Project Management: How To Teach An Organisational Skill Set

Project Management: How To Teach An Organisational Skill Set

Go online and it won’t take you long to find dozens of project management courses seeking to teach a set of skills that can take years and even decades to fully master. While project management career tips can be useful, many of these courses fail to teach more than the basics and those new to the field often have to muddle through and learn things the hard way.

All that being said, and while there’s no replacement for years of experience, here at Career Navig8r, we truly believe that there is a more effective way to teach project management. We believe that, with the right foundations, it’s possible to build an organisational skill set that can be the basis of a solid career. Our method is simple – career mentoring.

Establishing An Effective Mindset

It all starts with mindset – which is a far easier thing to talk about than it is to achieve. Teaching someone a mindset is more akin to building habits than it is to providing structured lessons. It doesn’t happen overnight but through the practising and reinforcement of simple principles.

Project management courses run on the idea that an organisational skill set can be boiled down to a core set of ideals. While there is a truth to that, it’s one thing to know the ideals and quite another to put them into practice.

A Mentor can take someone new to the industry and gently steer them in the right direction. Instead of bombarding their Mentees with information up front, the best Mentors direct them so that principles are developed through practice. Instead of attempting to bypass it altogether, a Mentor enhances the natural learning process helping their Mentees to come to the all important conclusions sooner than they might have done otherwise.

The Power of Forward Planning

Project Management: How To Teach An Organisational Skill Set; forward planning

Project management career tips can be useful but, as with all career advice, they tend to focus on the long term.
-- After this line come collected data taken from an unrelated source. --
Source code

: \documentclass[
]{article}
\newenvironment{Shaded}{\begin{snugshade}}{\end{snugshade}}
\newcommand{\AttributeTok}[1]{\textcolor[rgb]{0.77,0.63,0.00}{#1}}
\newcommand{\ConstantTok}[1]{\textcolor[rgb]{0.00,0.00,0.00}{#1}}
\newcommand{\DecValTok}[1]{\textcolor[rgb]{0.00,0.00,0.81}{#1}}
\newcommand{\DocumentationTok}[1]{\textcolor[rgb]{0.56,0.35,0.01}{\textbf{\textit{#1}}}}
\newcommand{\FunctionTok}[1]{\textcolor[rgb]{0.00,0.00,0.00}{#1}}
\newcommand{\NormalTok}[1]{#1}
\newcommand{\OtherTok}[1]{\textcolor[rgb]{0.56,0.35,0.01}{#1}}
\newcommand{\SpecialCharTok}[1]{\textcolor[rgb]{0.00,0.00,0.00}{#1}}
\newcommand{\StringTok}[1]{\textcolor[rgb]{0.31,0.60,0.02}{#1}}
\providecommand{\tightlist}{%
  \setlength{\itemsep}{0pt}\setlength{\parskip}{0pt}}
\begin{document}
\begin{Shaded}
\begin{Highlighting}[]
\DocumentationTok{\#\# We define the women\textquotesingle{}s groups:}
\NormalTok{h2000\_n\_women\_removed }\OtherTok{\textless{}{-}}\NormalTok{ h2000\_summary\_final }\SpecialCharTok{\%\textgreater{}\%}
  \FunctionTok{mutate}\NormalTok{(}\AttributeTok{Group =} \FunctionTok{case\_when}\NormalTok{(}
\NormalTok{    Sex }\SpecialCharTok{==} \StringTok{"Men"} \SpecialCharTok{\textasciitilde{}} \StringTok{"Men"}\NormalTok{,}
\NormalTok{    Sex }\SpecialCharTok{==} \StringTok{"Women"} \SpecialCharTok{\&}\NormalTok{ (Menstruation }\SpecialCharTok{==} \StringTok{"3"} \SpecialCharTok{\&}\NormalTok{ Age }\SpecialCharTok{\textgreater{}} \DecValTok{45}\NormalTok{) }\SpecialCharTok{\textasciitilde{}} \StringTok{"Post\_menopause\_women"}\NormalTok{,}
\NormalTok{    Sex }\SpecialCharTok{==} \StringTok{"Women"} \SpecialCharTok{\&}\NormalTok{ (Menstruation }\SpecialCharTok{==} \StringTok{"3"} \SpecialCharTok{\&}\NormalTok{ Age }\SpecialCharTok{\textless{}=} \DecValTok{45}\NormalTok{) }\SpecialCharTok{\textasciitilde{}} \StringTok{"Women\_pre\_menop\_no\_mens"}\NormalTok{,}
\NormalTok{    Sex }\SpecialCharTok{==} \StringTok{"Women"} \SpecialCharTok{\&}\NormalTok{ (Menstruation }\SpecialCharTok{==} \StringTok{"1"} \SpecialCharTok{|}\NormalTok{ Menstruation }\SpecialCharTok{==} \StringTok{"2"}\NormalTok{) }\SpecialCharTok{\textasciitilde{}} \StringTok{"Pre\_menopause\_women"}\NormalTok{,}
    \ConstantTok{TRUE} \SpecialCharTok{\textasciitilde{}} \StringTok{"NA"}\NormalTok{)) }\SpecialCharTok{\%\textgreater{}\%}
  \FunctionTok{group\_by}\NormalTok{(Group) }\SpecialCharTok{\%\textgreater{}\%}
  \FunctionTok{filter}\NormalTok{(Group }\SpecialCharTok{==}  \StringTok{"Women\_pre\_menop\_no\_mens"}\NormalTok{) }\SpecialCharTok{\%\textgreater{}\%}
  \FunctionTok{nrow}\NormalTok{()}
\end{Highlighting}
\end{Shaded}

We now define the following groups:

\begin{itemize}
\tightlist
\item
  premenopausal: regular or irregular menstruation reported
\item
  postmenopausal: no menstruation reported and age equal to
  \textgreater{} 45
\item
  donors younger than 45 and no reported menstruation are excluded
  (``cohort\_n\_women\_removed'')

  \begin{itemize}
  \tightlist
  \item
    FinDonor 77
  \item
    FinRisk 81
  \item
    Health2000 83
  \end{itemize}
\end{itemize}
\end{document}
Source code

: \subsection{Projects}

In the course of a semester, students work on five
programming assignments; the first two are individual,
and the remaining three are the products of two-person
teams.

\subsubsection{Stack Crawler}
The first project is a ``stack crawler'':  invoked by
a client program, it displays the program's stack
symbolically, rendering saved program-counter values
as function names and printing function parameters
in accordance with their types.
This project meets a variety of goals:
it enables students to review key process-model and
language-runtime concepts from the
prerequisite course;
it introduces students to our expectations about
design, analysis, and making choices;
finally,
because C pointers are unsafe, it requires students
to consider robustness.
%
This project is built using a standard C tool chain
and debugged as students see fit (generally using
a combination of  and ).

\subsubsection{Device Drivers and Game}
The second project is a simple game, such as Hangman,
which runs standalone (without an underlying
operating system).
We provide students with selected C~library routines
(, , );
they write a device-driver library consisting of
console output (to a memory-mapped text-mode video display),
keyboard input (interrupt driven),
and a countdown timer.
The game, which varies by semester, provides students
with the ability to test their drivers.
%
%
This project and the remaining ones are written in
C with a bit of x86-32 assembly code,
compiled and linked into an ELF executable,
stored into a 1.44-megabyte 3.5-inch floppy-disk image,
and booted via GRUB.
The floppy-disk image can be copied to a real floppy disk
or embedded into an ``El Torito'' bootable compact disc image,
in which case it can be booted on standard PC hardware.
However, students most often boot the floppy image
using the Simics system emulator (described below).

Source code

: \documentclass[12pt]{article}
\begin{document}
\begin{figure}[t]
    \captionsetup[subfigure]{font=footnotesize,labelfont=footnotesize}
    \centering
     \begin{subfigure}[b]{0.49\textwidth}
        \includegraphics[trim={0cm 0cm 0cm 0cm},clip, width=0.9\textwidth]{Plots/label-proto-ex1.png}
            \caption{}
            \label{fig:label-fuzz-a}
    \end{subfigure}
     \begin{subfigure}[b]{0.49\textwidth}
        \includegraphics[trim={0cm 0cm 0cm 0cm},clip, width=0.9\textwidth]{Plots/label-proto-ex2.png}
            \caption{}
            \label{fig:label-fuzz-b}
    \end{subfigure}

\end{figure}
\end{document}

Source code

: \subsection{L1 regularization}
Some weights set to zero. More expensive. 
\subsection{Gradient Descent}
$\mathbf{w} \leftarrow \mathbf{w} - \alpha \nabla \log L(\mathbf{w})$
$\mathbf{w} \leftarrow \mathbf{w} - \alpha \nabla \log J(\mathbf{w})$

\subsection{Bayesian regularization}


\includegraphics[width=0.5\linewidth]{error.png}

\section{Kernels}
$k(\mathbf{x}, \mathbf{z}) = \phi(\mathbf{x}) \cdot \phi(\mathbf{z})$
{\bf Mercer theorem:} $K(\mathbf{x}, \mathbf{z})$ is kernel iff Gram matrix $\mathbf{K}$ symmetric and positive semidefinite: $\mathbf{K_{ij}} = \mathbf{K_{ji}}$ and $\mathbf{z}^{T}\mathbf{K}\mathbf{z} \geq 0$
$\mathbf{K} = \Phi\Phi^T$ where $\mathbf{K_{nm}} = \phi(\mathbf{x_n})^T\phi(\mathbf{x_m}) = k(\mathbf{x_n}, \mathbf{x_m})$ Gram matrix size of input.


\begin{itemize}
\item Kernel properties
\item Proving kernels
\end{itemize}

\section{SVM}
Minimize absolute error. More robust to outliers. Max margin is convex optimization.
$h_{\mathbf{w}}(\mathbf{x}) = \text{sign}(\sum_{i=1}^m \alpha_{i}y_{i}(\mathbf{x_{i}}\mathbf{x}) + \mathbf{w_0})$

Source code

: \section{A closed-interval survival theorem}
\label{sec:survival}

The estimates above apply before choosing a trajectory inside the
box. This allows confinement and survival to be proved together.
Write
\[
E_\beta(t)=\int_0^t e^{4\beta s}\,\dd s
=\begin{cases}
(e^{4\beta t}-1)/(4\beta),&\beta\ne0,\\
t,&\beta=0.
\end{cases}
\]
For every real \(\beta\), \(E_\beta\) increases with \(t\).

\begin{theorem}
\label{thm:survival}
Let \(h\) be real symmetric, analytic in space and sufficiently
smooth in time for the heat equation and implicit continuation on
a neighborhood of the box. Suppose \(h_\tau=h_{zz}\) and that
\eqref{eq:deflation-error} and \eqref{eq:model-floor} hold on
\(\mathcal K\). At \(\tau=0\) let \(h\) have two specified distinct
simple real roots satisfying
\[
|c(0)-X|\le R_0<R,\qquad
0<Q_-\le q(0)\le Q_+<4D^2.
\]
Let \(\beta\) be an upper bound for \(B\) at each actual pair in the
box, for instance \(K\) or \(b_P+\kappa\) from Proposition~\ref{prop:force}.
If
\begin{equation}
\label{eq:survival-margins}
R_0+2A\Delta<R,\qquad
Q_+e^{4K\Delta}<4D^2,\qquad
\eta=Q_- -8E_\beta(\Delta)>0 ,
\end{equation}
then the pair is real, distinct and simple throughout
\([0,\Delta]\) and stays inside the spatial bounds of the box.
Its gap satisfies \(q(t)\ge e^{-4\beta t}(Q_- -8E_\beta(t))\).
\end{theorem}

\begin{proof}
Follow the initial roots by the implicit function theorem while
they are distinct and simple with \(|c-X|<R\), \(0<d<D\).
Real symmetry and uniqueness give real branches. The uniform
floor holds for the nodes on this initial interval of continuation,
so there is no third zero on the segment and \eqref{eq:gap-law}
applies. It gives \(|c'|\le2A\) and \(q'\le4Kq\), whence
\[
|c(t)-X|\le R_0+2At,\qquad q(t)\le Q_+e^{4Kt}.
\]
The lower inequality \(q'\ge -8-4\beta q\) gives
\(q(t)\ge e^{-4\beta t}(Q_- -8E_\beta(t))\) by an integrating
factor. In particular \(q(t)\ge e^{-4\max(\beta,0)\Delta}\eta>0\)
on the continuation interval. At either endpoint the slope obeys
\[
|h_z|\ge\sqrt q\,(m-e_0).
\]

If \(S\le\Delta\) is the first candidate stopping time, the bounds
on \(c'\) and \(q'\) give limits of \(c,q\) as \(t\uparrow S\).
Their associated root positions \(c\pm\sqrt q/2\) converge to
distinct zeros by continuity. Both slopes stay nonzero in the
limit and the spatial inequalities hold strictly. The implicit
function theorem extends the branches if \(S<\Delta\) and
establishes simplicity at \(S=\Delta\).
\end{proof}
It’s all well and good to spend 3 years working at company A, two at company B, and another five at company C, just so that one decade from now you’ll have the perfect CV for a high-level project management position, but life has a tendency to throw a spanner in the works of that kind of long term thinking.

When traversing your own career, it’s important to be able to think in the short term as well as the long term. You need to focus on what your current job is doing for you and whether it’s really worth the long term benefits.

Having a Mentor around can be really helpful in this regard because, as they focus on your long term goals, working with the benefit of a whole career behind them, you can focus on your short term goals and together you can make decisions that are fully informed. A Mentor becomes a Navigator, pointing you in the right direction.

Understanding Scope

Another area where project management courses struggle to convey the same level of nuance a Mentor can is in the understanding of scope. Understanding scope is crucial to effective project management but it can be an incredibly challenging skill to learn.

In practice, whether you’re talking about staff productivity, budget requirements, or timelines, the only way to dynamically understand scope is through experience. It’s a skill that can’t be taught but has to be experienced.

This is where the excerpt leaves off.